Top of MATERIAL SUPPLIED

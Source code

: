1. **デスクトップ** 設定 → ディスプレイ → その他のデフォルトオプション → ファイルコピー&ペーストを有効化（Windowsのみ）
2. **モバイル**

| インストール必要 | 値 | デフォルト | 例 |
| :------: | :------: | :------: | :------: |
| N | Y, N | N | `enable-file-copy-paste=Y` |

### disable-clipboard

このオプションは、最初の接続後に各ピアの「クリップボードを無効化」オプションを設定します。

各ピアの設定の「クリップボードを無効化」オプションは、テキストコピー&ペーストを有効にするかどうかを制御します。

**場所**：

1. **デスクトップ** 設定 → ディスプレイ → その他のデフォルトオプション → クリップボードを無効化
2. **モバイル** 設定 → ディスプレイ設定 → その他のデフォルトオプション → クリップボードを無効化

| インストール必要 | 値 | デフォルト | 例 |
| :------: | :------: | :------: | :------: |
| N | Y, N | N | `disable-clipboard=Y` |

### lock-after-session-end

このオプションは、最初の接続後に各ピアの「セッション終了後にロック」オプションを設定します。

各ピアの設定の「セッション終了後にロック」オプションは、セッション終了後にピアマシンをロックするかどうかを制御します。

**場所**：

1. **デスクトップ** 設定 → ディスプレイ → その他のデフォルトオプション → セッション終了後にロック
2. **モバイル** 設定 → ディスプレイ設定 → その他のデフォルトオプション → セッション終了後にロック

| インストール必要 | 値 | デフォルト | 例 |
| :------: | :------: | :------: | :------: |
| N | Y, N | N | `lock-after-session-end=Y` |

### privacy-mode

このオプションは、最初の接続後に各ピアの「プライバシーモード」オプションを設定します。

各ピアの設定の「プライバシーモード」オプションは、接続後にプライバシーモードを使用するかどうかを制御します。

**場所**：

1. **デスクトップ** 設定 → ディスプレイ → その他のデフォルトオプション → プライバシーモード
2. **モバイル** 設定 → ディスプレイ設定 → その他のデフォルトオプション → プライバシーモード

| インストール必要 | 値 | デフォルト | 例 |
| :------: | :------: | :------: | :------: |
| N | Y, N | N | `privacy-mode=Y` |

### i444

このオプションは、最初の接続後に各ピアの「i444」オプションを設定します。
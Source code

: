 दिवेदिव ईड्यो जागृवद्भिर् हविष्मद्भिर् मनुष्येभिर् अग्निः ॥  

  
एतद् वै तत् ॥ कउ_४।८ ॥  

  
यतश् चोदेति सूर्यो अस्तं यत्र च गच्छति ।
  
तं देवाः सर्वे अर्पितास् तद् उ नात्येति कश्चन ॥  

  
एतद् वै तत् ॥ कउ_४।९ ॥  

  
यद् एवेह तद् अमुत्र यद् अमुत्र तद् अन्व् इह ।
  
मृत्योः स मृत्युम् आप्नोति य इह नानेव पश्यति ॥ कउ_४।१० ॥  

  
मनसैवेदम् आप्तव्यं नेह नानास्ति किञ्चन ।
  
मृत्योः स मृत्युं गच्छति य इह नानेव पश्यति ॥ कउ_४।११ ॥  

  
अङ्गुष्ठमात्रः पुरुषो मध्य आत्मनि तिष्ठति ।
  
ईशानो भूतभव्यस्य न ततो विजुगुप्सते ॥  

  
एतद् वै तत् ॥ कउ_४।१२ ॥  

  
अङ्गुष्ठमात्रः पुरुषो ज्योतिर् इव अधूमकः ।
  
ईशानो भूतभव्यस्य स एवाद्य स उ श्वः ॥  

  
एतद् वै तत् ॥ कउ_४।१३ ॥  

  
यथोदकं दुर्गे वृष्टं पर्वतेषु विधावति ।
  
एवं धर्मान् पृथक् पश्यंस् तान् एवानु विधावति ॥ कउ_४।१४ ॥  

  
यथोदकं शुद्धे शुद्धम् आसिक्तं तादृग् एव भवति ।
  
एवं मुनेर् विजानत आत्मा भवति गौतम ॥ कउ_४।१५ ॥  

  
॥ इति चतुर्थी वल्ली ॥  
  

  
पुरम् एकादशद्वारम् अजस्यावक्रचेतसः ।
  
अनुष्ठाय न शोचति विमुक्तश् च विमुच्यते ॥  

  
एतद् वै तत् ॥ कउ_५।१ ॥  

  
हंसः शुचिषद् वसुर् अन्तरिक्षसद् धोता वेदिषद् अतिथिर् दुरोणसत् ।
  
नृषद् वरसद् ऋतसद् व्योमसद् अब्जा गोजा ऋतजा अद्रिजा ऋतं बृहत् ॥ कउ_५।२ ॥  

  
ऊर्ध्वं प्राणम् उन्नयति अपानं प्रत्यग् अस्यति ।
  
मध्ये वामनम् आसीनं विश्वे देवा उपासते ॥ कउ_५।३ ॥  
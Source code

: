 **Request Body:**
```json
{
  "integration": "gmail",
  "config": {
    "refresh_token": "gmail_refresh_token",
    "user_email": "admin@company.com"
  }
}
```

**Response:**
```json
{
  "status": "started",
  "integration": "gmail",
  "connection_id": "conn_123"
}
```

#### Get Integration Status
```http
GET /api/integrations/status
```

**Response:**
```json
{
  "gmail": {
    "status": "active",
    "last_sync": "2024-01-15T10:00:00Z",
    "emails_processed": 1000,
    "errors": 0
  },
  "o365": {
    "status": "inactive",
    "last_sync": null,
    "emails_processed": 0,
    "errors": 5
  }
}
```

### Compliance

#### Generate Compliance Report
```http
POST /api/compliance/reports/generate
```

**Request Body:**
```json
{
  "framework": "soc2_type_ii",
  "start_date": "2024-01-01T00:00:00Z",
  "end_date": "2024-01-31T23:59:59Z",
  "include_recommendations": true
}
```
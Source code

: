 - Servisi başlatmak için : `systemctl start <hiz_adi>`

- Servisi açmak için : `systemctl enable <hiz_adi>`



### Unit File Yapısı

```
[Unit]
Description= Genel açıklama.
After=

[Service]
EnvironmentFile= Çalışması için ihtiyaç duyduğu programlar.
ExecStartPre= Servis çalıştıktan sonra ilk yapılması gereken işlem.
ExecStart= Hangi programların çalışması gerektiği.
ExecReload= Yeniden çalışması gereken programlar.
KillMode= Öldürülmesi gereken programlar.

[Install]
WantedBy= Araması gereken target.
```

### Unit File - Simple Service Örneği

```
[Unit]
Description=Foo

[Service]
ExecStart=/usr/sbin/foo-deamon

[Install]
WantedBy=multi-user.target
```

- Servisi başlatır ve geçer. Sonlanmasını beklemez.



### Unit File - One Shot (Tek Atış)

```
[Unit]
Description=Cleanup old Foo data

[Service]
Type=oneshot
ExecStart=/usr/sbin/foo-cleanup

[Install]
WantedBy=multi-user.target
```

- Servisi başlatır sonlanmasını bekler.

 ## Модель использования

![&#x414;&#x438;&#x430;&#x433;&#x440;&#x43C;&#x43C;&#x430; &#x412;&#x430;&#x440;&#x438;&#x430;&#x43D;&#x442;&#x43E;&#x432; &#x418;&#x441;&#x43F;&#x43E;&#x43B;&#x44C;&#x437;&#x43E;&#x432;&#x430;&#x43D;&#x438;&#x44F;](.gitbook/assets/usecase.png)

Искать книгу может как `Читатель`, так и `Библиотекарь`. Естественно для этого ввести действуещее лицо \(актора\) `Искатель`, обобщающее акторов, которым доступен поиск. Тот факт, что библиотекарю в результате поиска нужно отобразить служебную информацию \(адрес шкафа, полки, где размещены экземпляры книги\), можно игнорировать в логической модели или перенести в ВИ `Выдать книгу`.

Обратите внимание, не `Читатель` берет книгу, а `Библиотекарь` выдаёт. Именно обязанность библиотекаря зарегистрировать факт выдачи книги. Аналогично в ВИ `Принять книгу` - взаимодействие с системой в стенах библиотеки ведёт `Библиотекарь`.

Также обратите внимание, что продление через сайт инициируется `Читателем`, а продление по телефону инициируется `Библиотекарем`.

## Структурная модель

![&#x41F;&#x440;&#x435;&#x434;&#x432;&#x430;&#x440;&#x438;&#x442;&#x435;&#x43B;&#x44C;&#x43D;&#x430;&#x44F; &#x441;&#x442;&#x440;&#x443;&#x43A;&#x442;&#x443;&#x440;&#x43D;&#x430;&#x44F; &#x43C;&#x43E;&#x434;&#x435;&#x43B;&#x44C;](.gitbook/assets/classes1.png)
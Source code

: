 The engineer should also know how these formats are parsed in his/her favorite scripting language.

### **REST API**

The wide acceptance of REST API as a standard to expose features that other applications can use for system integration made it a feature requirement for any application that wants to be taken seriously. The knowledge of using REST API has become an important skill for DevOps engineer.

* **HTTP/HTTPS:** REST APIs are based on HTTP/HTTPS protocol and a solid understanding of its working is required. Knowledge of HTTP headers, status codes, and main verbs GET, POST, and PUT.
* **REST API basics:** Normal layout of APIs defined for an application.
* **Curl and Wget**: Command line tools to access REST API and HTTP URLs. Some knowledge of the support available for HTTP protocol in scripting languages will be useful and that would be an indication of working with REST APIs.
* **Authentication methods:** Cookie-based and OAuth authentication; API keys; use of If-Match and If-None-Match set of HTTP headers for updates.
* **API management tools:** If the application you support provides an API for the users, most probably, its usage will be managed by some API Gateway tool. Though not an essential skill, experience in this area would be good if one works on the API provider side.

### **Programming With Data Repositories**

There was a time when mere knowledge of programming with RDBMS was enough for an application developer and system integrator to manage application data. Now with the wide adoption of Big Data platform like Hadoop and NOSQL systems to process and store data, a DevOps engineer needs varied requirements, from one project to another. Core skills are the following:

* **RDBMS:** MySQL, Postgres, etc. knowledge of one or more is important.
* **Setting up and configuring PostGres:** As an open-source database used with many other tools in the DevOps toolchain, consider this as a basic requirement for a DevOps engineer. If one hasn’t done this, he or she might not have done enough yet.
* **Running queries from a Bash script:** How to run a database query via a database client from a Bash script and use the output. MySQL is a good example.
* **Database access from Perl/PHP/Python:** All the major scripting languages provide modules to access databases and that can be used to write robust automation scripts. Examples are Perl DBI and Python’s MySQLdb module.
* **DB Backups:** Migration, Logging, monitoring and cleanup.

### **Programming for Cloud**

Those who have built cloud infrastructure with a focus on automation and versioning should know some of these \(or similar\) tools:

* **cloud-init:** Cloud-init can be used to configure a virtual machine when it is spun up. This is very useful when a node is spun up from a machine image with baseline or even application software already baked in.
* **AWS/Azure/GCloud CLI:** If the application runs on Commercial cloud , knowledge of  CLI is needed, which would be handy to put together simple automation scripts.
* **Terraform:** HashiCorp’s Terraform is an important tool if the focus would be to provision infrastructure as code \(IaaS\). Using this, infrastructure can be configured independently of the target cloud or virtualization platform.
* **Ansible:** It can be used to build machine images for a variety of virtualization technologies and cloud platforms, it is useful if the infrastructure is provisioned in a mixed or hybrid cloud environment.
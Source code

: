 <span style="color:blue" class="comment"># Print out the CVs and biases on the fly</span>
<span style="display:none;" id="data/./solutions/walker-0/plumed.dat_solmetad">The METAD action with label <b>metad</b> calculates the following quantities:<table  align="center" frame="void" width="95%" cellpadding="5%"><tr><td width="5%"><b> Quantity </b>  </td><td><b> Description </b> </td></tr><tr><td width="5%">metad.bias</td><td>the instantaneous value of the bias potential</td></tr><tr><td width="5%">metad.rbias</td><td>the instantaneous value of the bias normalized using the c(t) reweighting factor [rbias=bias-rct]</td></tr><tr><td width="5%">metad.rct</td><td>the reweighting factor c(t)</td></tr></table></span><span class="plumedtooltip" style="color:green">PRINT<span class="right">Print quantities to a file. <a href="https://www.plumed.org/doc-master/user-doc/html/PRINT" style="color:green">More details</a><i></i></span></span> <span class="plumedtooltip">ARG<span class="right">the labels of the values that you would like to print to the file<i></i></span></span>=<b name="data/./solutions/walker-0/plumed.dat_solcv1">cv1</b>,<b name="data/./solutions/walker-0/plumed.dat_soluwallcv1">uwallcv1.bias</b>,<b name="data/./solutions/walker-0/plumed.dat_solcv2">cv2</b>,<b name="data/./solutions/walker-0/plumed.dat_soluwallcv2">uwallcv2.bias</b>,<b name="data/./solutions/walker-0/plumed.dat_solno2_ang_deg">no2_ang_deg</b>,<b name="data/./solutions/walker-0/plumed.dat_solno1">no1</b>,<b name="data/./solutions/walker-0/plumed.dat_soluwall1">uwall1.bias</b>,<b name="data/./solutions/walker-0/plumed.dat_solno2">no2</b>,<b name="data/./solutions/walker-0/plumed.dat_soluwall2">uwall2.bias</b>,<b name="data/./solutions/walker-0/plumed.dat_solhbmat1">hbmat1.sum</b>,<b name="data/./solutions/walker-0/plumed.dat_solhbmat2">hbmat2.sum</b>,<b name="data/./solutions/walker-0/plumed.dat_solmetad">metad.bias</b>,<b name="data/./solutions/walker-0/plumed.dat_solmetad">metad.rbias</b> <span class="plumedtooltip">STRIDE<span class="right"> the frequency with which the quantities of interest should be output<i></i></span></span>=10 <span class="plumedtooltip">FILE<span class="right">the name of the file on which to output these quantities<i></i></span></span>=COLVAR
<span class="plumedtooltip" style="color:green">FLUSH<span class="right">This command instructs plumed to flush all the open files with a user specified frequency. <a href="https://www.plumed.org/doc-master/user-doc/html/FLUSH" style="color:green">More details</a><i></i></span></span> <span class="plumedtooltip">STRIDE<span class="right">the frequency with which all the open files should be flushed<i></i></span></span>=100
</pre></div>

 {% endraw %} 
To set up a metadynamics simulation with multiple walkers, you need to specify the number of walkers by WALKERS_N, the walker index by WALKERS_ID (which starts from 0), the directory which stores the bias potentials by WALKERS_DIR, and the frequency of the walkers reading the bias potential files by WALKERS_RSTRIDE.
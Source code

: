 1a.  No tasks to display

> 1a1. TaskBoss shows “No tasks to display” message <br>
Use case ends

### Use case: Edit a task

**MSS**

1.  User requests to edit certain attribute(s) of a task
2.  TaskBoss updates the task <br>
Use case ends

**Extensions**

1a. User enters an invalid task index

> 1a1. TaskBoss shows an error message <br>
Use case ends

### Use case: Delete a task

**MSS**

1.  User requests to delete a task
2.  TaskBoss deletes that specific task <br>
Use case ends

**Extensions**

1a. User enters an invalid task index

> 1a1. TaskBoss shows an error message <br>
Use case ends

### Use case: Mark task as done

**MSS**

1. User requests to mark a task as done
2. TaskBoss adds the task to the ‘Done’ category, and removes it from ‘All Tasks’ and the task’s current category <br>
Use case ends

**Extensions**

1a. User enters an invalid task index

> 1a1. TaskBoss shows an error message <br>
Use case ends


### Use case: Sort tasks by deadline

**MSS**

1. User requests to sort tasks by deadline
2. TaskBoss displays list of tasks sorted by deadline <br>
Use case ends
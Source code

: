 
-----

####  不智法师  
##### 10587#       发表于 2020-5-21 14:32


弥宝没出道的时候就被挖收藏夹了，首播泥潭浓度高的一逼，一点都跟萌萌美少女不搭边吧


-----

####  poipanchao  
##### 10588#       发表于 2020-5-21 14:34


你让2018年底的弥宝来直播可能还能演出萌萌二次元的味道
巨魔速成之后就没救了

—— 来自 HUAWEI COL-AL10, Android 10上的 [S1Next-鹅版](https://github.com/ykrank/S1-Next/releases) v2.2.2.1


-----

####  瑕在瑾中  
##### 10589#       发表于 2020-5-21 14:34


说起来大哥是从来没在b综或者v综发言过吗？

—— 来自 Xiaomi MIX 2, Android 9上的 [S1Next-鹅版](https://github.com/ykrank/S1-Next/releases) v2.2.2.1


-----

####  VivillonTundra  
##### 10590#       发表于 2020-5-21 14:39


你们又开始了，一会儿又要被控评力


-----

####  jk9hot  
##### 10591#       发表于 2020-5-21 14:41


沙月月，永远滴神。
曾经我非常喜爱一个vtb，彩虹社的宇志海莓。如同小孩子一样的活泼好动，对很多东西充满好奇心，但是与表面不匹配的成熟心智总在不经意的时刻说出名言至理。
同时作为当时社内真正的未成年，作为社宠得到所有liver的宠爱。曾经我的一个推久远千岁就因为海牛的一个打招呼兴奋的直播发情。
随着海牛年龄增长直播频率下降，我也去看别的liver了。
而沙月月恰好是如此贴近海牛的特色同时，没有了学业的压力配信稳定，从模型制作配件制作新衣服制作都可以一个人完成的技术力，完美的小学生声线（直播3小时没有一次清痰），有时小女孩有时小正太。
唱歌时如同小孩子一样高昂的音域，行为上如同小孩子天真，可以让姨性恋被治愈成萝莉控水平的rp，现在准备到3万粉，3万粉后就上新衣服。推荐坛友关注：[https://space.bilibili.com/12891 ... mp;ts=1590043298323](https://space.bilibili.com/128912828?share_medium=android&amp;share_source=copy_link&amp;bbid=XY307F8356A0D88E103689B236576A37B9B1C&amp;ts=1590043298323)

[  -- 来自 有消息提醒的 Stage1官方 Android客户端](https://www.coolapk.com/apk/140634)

Bottom of MATERIAL SUPPLIED

_YOUR TASK_
Copy the stretch of the records above that runs from the line with "एतद् वै तत् ॥ कउ_४।१२ ॥" through the line with "एवं धर्मान् पृथक्". Both end lines belong in the copy, and nothing else does.

_RESULT_
एतद् वै तत् ॥ कउ_४।१२ ॥  

  
अङ्गुष्ठमात्रः पुरुषो ज्योतिर् इव अधूमकः ।
  
ईशानो भूतभव्यस्य स एवाद्य स उ श्वः ॥  

  
एतद् वै तत् ॥ कउ_४।१३ ॥  

  
यथोदकं दुर्गे वृष्टं पर्वतेषु विधावति ।
  
एवं धर्मान् पृथक् पश्यंस् तान् एवानु विधावति ॥ कउ_४।१४ ॥  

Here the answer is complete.